▶ **Data for review**

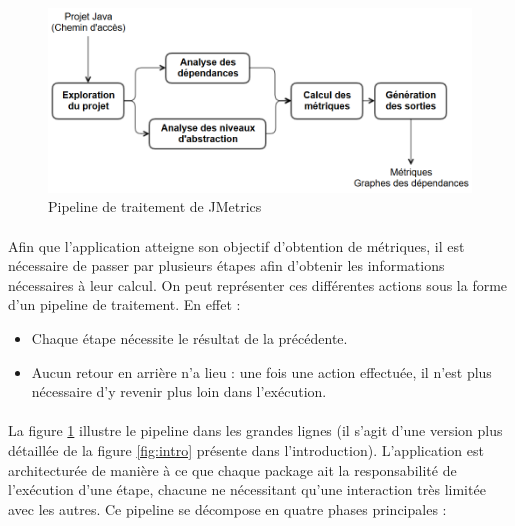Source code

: \documentclass{scrartcl}
\begin{document}
\begin{figure}[ht]
    \centering
    \includegraphics[width=\textwidth]{img/SimplifiedPipeline.png}    
    \caption{Pipeline de traitement de JMetrics}
    \label{fig:simplepipe}
\end{figure}

    \paragraph{}Afin que l'application atteigne son objectif d'obtention de métriques, il est nécessaire de passer par plusieurs étapes afin d'obtenir les informations nécessaires à leur calcul. On peut représenter ces différentes actions sous la forme d'un pipeline de traitement. En effet :

\begin{itemize}
	\item Chaque étape nécessite le résultat de la précédente.
	\item Aucun retour en arrière n'a lieu : une fois une action effectuée, il n'est plus nécessaire d'y revenir plus loin dans l'exécution.
\end{itemize}

    \paragraph{}La figure \ref{fig:simplepipe} illustre le pipeline dans les grandes lignes (il s'agit d'une version plus détaillée de la figure \ref{fig:intro} présente dans l'introduction). L'application est architecturée de manière à ce que chaque package ait la responsabilité de l'exécution d'une étape, chacune ne nécessitant qu'une interaction très limitée avec les autres. Ce pipeline se décompose en quatre phases principales :
\end{document}
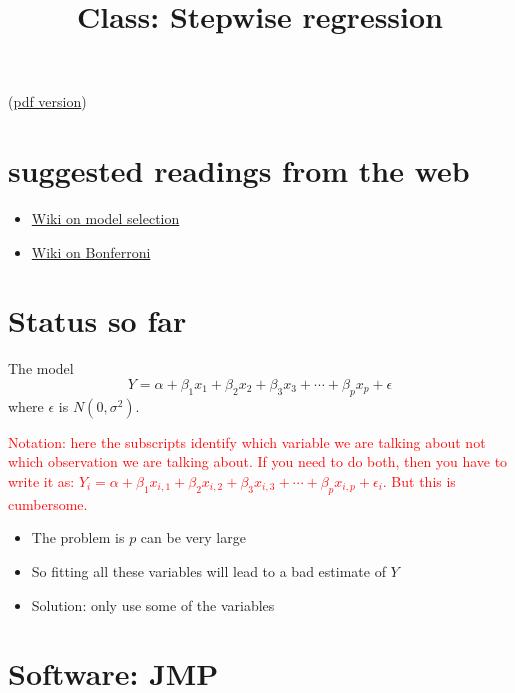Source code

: \documentclass{article}
\begin{document}
\title{Class: Stepwise regression}
\maketitle

(\href{class_stepwise_regression.pdf}{pdf version})

\section{suggested readings from the web}
\begin{itemize}
\item \href{http://en.wikipedia.org/wiki/Model_selection}{Wiki on
model selection}
\item \href{http://en.wikipedia.org/wiki/Bonferroni_correction}{Wiki
on Bonferroni}
\end{itemize}

\section{Status so far}

The model
\begin{displaymath}
Y = \alpha + \beta_1 x_1 + \beta_2 x_2 + \beta_3 x_3 + \cdots + \beta_p
x_p + \epsilon
\end{displaymath}
where $\epsilon$ is $N(0,\sigma^2)$.  

\textcolor{red}{{Notation: here the subscripts identify which variable we are
 talking about not which observation we are talking about.  If you
 need to do both, then you have to write it as: $Y_i = \alpha +
 \beta_1 x_{i,1} + \beta_2 x_{i,2} + \beta_3 x_{i,3} + \cdots + \beta_p
 x_{i,p} + \epsilon_i$.  But this is cumbersome.}}

\begin{itemize}
\item The problem is $p$ can be very large
\item So fitting all these variables will lead to a bad estimate of $Y$
\item Solution: only use some of the variables
\end{itemize}

\section{Software: JMP}
\end{document}
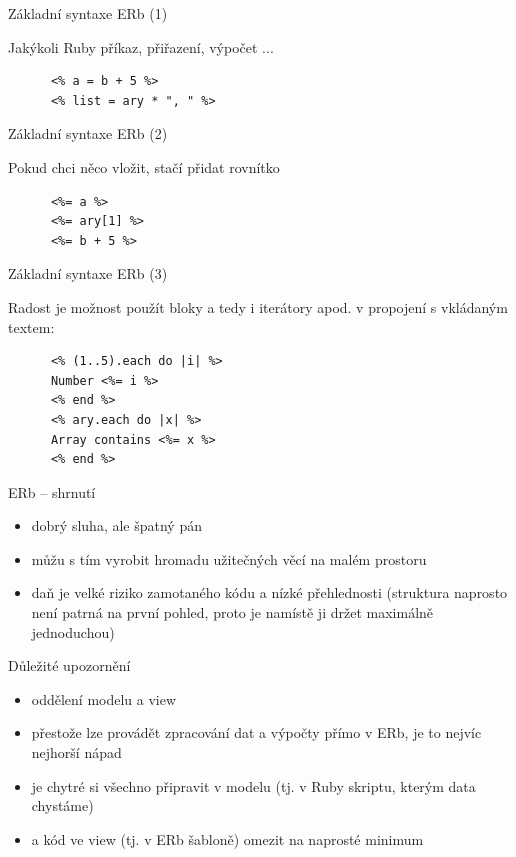 \documentclass{beamer}
\begin{document}
\begin{frame}[fragile]{Základní syntaxe ERb (1)}
  \begin{block}{ }
    Jakýkoli Ruby příkaz, přiřazení, výpočet ...
    \scriptsize
    \begin{verbatim}
      <% a = b + 5 %>
      <% list = ary * ", " %>
    \end{verbatim}
  \end{block}
\end{frame}

\begin{frame}[fragile]{Základní syntaxe ERb (2)}
  \begin{block}{ }
    Pokud chci něco vložit, stačí přidat rovnítko
    \scriptsize
    \begin{verbatim}
      <%= a %>
      <%= ary[1] %>
      <%= b + 5 %>
    \end{verbatim}
  \end{block}
\end{frame}

\begin{frame}[fragile]{Základní syntaxe ERb (3)}
  \begin{block}{ }
    Radost je možnost použít bloky a tedy i iterátory apod. v propojení s vkládaným textem:
    \scriptsize
    \begin{verbatim}
      <% (1..5).each do |i| %>
      Number <%= i %>
      <% end %>
      <% ary.each do |x| %>
      Array contains <%= x %>
      <% end %>
    \end{verbatim}
  \end{block}
\end{frame}

\begin{frame}{ERb -- shrnutí}
  \begin{itemize}
    \item dobrý sluha, ale špatný pán
    \item můžu s tím vyrobit hromadu užitečných věcí na malém prostoru
    \item daň je velké riziko zamotaného kódu a nízké přehlednosti (struktura naprosto není patrná na první pohled, proto je namístě ji držet maximálně jednoduchou)
  \end{itemize}
\end{frame}

\begin{frame}{Důležité upozornění}
  \begin{itemize}
    \item oddělení modelu a view
    \item přestože lze provádět zpracování dat a výpočty přímo v ERb, je to nejvíc nejhorší nápad
    \item je chytré si všechno připravit v modelu (tj. v Ruby skriptu, kterým data chystáme)
    \item a kód ve view (tj. v ERb šabloně) omezit na naprosté minimum
  \end{itemize}
\end{frame}
\end{document}
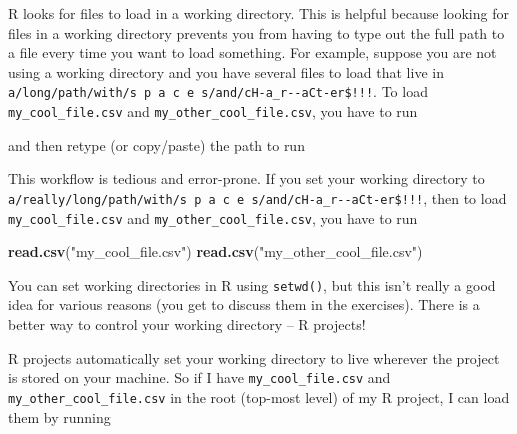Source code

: \documentclass[
]{book}
\newenvironment{Shaded}{\begin{snugshade}}{\end{snugshade}}
\newcommand{\KeywordTok}[1]{\textcolor[rgb]{0.13,0.29,0.53}{\textbf{#1}}}
\newcommand{\NormalTok}[1]{#1}
\newcommand{\StringTok}[1]{\textcolor[rgb]{0.31,0.60,0.02}{#1}}
\begin{document}
R looks for files to load in a working directory. This is helpful because looking for files in a working directory prevents you from having to type out the full path to a file every time you want to load something. For example, suppose you are not using a working directory and you have several files to load that live in \texttt{a/long/path/with/s\ p\ a\ c\ e\ s/and/cH-a\_r-\/-aCt-er\$!!!}. To load \texttt{my\_cool\_file.csv} and \texttt{my\_other\_cool\_file.csv}, you have to run

\begin{Shaded}
\end{Shaded}

and then retype (or copy/paste) the path to run

\begin{Shaded}
\end{Shaded}

This workflow is tedious and error-prone. If you set your working directory to \texttt{a/really/long/path/with/s\ p\ a\ c\ e\ s/and/cH-a\_r-\/-aCt-er\$!!!}, then to load \texttt{my\_cool\_file.csv} and \texttt{my\_other\_cool\_file.csv}, you have to run

\begin{Shaded}
\begin{Highlighting}[]
\KeywordTok{read.csv}\NormalTok{(}\StringTok{"my_cool_file.csv"}\NormalTok{)}
\KeywordTok{read.csv}\NormalTok{(}\StringTok{"my_other_cool_file.csv"}\NormalTok{)}
\end{Highlighting}
\end{Shaded}

You can set working directories in R using \texttt{setwd()}, but this isn't really a good idea for various reasons (you get to discuss them in the exercises). There is a better way to control your working directory -- R projects!

R projects automatically set your working directory to live wherever the project is stored on your machine. So if I have \texttt{my\_cool\_file.csv} and \texttt{my\_other\_cool\_file.csv} in the root (top-most level) of my R project, I can load them by running
\end{document}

▶ **Work item**
Review the preceding data and report every line that includes the string "which".

▶ **Your response**
\textcolor{red}{{Notation: here the subscripts identify which variable we are
 talking about not which observation we are talking about.  If you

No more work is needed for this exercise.